▶ _GOAL OF THE EXERCISE_
Gather all lines in the records below that include the word "import".

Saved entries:

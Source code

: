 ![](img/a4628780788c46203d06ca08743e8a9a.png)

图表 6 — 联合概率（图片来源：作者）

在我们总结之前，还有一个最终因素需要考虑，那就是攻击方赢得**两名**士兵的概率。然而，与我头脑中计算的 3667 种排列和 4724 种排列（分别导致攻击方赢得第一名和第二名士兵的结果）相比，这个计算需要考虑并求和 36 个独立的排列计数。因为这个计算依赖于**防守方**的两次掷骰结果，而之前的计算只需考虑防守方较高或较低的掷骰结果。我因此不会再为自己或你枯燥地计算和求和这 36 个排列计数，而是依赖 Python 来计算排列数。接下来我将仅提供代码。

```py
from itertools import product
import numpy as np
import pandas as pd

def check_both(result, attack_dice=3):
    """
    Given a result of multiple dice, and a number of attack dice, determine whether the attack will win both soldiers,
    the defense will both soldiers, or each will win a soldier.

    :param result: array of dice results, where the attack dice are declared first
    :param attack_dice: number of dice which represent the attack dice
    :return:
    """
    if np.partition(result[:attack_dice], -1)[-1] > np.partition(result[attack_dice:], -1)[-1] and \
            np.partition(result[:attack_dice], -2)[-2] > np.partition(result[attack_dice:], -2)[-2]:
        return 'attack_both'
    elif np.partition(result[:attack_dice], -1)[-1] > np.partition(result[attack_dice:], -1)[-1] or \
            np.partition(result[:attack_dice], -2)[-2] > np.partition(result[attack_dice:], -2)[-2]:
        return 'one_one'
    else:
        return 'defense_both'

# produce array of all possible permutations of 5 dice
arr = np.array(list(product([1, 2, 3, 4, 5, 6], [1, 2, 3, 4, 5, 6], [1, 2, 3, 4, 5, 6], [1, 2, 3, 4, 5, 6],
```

▶ _SOLUTION TO THIS EXERCISE_
from itertools import product
import numpy as np
import pandas as pd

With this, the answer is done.